= Hospitality industry in New Zealand =

The hospitality industry in New Zealand is a major industry operating around the country. It is one of the largest employment sectors in the country, contributing about 1.7% of GDP, equivalent to NZ$5 billion annually.

Businesses in the sector can be divided into four broad categories: Quick Service Restaurants; Takeaways; Pubs, Taverns and Bars; and Cafes and Restaurants. More than half of the sector's workforce work in cafes and restaurants, and more than half of sales occur in the Auckland, Canterbury and Wellington regions.

The sector has a long-term shortage of workers, particularly skilled chefs and managers. Workers do not require formal qualifications, but require customer service skills and may require certificates to manage premises and sell alcohol. The shortage of workers has been made worse due to the COVID-19 pandemic.

==History==

In 2019, 39.1% of sales were in the Auckland region, 12.3% of sales were in the Canterbury region, and 10.6% of sales were in the Wellington region.

Between January 2020 and January 2021, the sector recorded double digit revenue declines across all categories due to the COVID-19 pandemic in New Zealand. Spending on businesses including cafes, restaurants, takeaway food, and bars was 95% lower in April 2020 than in April 2019.

In the late 2021 Auckland lockdown, the sector recorded a further 60% reduction in national activity.

==Takeaways==

===Chains and franchises===

- KFC New Zealand is a chain of 102 fried chicken outlets, established in 1971 in Royal Oak, Auckland.

- Pizza Hut New Zealand is a chain of at least 100 pizza shops, established in 1974 in New Lynn, Auckland

- Domino's Pizza is a franchise of 95 pizza stores, established in 2003.

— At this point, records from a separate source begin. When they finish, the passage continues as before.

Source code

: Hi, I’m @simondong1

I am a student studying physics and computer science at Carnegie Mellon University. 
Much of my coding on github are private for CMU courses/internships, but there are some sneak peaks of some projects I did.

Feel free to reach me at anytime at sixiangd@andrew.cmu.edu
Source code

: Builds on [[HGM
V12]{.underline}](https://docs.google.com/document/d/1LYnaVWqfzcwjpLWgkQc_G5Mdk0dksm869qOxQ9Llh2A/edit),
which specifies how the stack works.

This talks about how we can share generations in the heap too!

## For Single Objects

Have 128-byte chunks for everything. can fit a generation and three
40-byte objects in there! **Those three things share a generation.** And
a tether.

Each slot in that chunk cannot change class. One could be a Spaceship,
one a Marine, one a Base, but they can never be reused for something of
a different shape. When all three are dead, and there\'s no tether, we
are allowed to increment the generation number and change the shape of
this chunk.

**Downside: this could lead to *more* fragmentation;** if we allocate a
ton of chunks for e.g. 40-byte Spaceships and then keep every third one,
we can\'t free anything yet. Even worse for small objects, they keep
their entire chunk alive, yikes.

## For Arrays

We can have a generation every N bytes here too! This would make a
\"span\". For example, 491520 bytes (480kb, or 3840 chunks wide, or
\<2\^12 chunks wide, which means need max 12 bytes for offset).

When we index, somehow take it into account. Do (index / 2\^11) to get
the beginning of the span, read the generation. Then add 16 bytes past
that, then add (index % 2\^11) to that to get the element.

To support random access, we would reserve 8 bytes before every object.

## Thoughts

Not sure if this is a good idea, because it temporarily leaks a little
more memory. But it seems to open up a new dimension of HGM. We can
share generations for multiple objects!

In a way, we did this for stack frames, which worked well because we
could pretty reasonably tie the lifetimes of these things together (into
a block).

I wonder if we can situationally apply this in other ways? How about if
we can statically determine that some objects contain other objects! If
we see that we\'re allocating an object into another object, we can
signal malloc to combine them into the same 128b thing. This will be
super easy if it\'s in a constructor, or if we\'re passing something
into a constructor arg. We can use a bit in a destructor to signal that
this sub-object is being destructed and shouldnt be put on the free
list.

- Krispy Kreme is a chain of 46 donut shops, launched in Manukau, Auckland in 2018.

- Pita Pit New Zealand is a franchise of 85 pita sandwich stores, established in Takapuna, Auckland in 2007.

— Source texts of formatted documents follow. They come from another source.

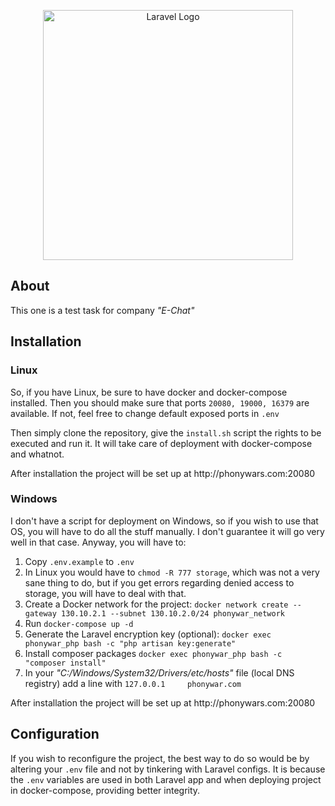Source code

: <p align="center"><a href="https://laravel.com" target="_blank"><img src="https://raw.githubusercontent.com/laravel/art/master/logo-lockup/5%20SVG/2%20CMYK/1%20Full%20Color/laravel-logolockup-cmyk-red.svg" width="400" alt="Laravel Logo"></a></p>


## About 

This one is a test task for company <i>"E-Chat"</i> 

## Installation

### Linux

<p>
So, if you have Linux, be sure to have docker and docker-compose installed.
Then you should make sure that ports <code>20080, 19000, 16379</code> are 
available. If not, feel free to change default exposed ports in <code>.env</code>
</p>

<p>
Then simply clone the repository, give the <code>install.sh</code> script
the rights to be executed and run it. It will take care of deployment with 
docker-compose and whatnot.
</p>
<p>
After installation the project will be set up at http://phonywars.com:20080
</p>

### Windows

<p>
I don't have a script for deployment on Windows, so if you wish to use that
OS, you will have to do all the stuff manually. I don't guarantee it will go
very well in that case. Anyway, you will have to:
</p>
<ol>
    <li>Copy <code>.env.example</code> to <code>.env</code></li>
    <li>
        In Linux you would have to <code>chmod -R 777 storage</code>, 
        which was not a very sane thing to do, but if you get 
        errors regarding denied access to storage, you will have to deal 
        with that.
    </li>
    <li>
        Create a Docker network for the project: 
        <code>docker network create --gateway 130.10.2.1 --subnet 130.10.2.0/24 phonywar_network</code>
    </li>
    <li>Run <code>docker-compose up -d</code></li>
    <li>
        Generate the Laravel encryption key (optional): 
        <code>docker exec phonywar_php bash -c "php artisan key:generate"</code>
    </li>
    <li>
        Install composer packages
        <code>docker exec phonywar_php bash -c "composer install"</code>
    </li>
    <li>
        In your <i>"C:/Windows/System32/Drivers/etc/hosts"</i> file
        (local DNS registry) add a line with 
        <code>127.0.0.1     phonywar.com</code>
    </li>
</ol>
<p>
After installation the project will be set up at http://phonywars.com:20080
</p>

## Configuration

If you wish to reconfigure the project, the best way to do so would be by 
altering your <code>.env</code> file and not by tinkering with Laravel configs.
It is because the <code>.env</code> variables are used in both Laravel app and
when deploying project in docker-compose, providing better integrity.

- Hell Pizza is a franchise of 79 pizza shops, established in Kelburn, Wellington in 1996.

- Carl's Jr. New Zealand is a chain of 15 burger outlets, established in Takānini, Auckland in 2011.

- Taco Bell New Zealand is a chain of 10 Tex-Mex fast food outlets, established in LynnMall, Auckland in 2019.

- Donut King is a franchise of five donut shops established in 1981.

- Jesters Pies is a chain of 12 pie shops, established in 2002 in LynnMall in New Lynn, Auckland.

==Cafes and Restaurants==

===Chains and franchises===

- The Coffee Club is a franchise of 62 cafes, launched in 2005 in Queensgate Shopping Centre, Lower Hutt.